Saved entries
# # # #

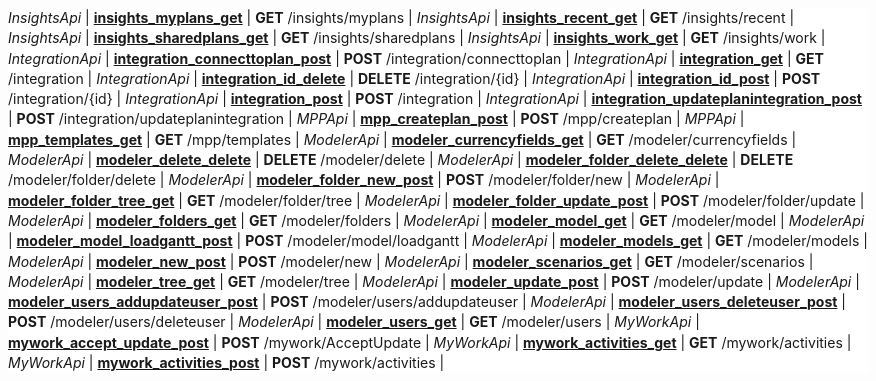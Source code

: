 *InsightsApi* | [**insights_myplans_get**](docs/InsightsApi.md#insights_myplans_get) | **GET** /insights/myplans | 
*InsightsApi* | [**insights_recent_get**](docs/InsightsApi.md#insights_recent_get) | **GET** /insights/recent | 
*InsightsApi* | [**insights_sharedplans_get**](docs/InsightsApi.md#insights_sharedplans_get) | **GET** /insights/sharedplans | 
*InsightsApi* | [**insights_work_get**](docs/InsightsApi.md#insights_work_get) | **GET** /insights/work | 
*IntegrationApi* | [**integration_connecttoplan_post**](docs/IntegrationApi.md#integration_connecttoplan_post) | **POST** /integration/connecttoplan | 
*IntegrationApi* | [**integration_get**](docs/IntegrationApi.md#integration_get) | **GET** /integration | 
*IntegrationApi* | [**integration_id_delete**](docs/IntegrationApi.md#integration_id_delete) | **DELETE** /integration/{id} | 
*IntegrationApi* | [**integration_id_post**](docs/IntegrationApi.md#integration_id_post) | **POST** /integration/{id} | 
*IntegrationApi* | [**integration_post**](docs/IntegrationApi.md#integration_post) | **POST** /integration | 
*IntegrationApi* | [**integration_updateplanintegration_post**](docs/IntegrationApi.md#integration_updateplanintegration_post) | **POST** /integration/updateplanintegration | 
*MPPApi* | [**mpp_createplan_post**](docs/MPPApi.md#mpp_createplan_post) | **POST** /mpp/createplan | 
*MPPApi* | [**mpp_templates_get**](docs/MPPApi.md#mpp_templates_get) | **GET** /mpp/templates | 
*ModelerApi* | [**modeler_currencyfields_get**](docs/ModelerApi.md#modeler_currencyfields_get) | **GET** /modeler/currencyfields | 
*ModelerApi* | [**modeler_delete_delete**](docs/ModelerApi.md#modeler_delete_delete) | **DELETE** /modeler/delete | 
*ModelerApi* | [**modeler_folder_delete_delete**](docs/ModelerApi.md#modeler_folder_delete_delete) | **DELETE** /modeler/folder/delete | 
*ModelerApi* | [**modeler_folder_new_post**](docs/ModelerApi.md#modeler_folder_new_post) | **POST** /modeler/folder/new | 
*ModelerApi* | [**modeler_folder_tree_get**](docs/ModelerApi.md#modeler_folder_tree_get) | **GET** /modeler/folder/tree | 
*ModelerApi* | [**modeler_folder_update_post**](docs/ModelerApi.md#modeler_folder_update_post) | **POST** /modeler/folder/update | 
*ModelerApi* | [**modeler_folders_get**](docs/ModelerApi.md#modeler_folders_get) | **GET** /modeler/folders | 
*ModelerApi* | [**modeler_model_get**](docs/ModelerApi.md#modeler_model_get) | **GET** /modeler/model | 
*ModelerApi* | [**modeler_model_loadgantt_post**](docs/ModelerApi.md#modeler_model_loadgantt_post) | **POST** /modeler/model/loadgantt | 
*ModelerApi* | [**modeler_models_get**](docs/ModelerApi.md#modeler_models_get) | **GET** /modeler/models | 
*ModelerApi* | [**modeler_new_post**](docs/ModelerApi.md#modeler_new_post) | **POST** /modeler/new | 
*ModelerApi* | [**modeler_scenarios_get**](docs/ModelerApi.md#modeler_scenarios_get) | **GET** /modeler/scenarios | 
*ModelerApi* | [**modeler_tree_get**](docs/ModelerApi.md#modeler_tree_get) | **GET** /modeler/tree | 
*ModelerApi* | [**modeler_update_post**](docs/ModelerApi.md#modeler_update_post) | **POST** /modeler/update | 
*ModelerApi* | [**modeler_users_addupdateuser_post**](docs/ModelerApi.md#modeler_users_addupdateuser_post) | **POST** /modeler/users/addupdateuser | 
*ModelerApi* | [**modeler_users_deleteuser_post**](docs/ModelerApi.md#modeler_users_deleteuser_post) | **POST** /modeler/users/deleteuser | 
*ModelerApi* | [**modeler_users_get**](docs/ModelerApi.md#modeler_users_get) | **GET** /modeler/users | 
*MyWorkApi* | [**mywork_accept_update_post**](docs/MyWorkApi.md#mywork_accept_update_post) | **POST** /mywork/AcceptUpdate | 
*MyWorkApi* | [**mywork_activities_get**](docs/MyWorkApi.md#mywork_activities_get) | **GET** /mywork/activities | 
*MyWorkApi* | [**mywork_activities_post**](docs/MyWorkApi.md#mywork_activities_post) | **POST** /mywork/activities | 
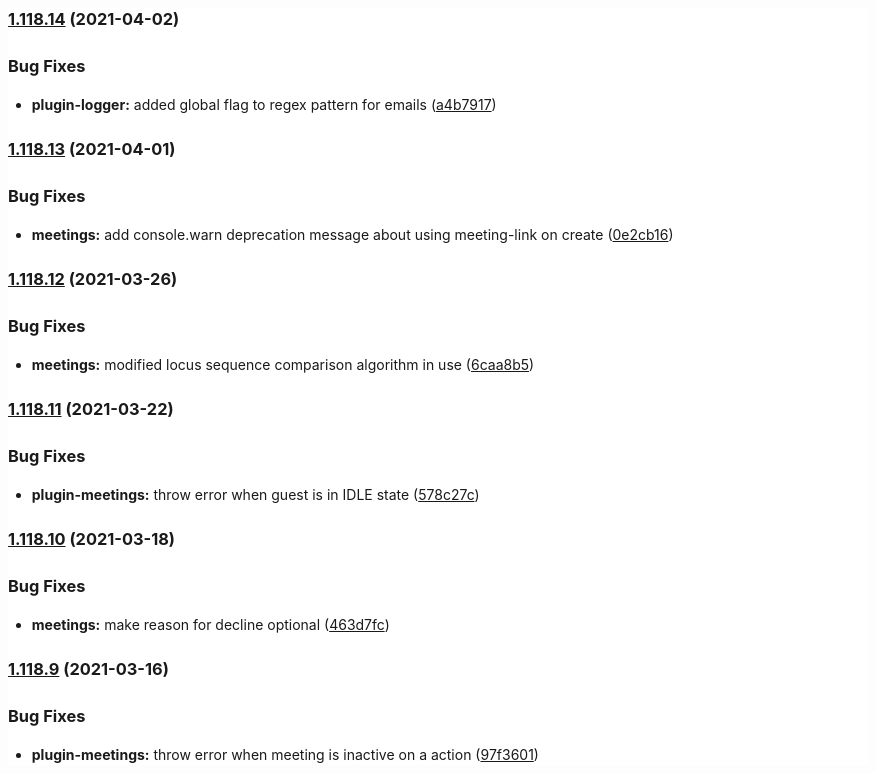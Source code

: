 ### [1.118.14](https://github.com/webex/webex-js-sdk/compare/v1.118.13...v1.118.14) (2021-04-02)


### Bug Fixes

* **plugin-logger:** added global flag to regex pattern for emails ([a4b7917](https://github.com/webex/webex-js-sdk/commit/a4b7917f396f8094173209014dc598fac0820729))

### [1.118.13](https://github.com/webex/webex-js-sdk/compare/v1.118.12...v1.118.13) (2021-04-01)


### Bug Fixes

* **meetings:** add console.warn deprecation message about using meeting-link on create ([0e2cb16](https://github.com/webex/webex-js-sdk/commit/0e2cb16419e01ba99e92d8400e1f49479c64d21f))

### [1.118.12](https://github.com/webex/webex-js-sdk/compare/v1.118.11...v1.118.12) (2021-03-26)


### Bug Fixes

* **meetings:** modified locus sequence comparison algorithm in use ([6caa8b5](https://github.com/webex/webex-js-sdk/commit/6caa8b5deb4b0ed5e3655820820c4be643c41039))

### [1.118.11](https://github.com/webex/webex-js-sdk/compare/v1.118.10...v1.118.11) (2021-03-22)


### Bug Fixes

* **plugin-meetings:** throw error when guest is in IDLE state ([578c27c](https://github.com/webex/webex-js-sdk/commit/578c27c5c241d9c2191f6e8df30ee88afe5a171e))

### [1.118.10](https://github.com/webex/webex-js-sdk/compare/v1.118.9...v1.118.10) (2021-03-18)


### Bug Fixes

* **meetings:** make reason for decline optional ([463d7fc](https://github.com/webex/webex-js-sdk/commit/463d7fc1ba832e478764afa89759c3e1525cd34d))

### [1.118.9](https://github.com/webex/webex-js-sdk/compare/v1.118.8...v1.118.9) (2021-03-16)


### Bug Fixes

* **plugin-meetings:**  throw error when meeting is inactive on a action ([97f3601](https://github.com/webex/webex-js-sdk/commit/97f3601fad8fd7ea659be72a5cc317a8a657c15a))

# # # #

_PROMPT_
Each line of the entries above that includes the string "MyWorkApi" should be copied out.

_FINISHED EXERCISE_
*MyWorkApi* | [**mywork_accept_update_post**](docs/MyWorkApi.md#mywork_accept_update_post) | **POST** /mywork/AcceptUpdate | 
*MyWorkApi* | [**mywork_activities_get**](docs/MyWorkApi.md#mywork_activities_get) | **GET** /mywork/activities | 
*MyWorkApi* | [**mywork_activities_post**](docs/MyWorkApi.md#mywork_activities_post) | **POST** /mywork/activities | 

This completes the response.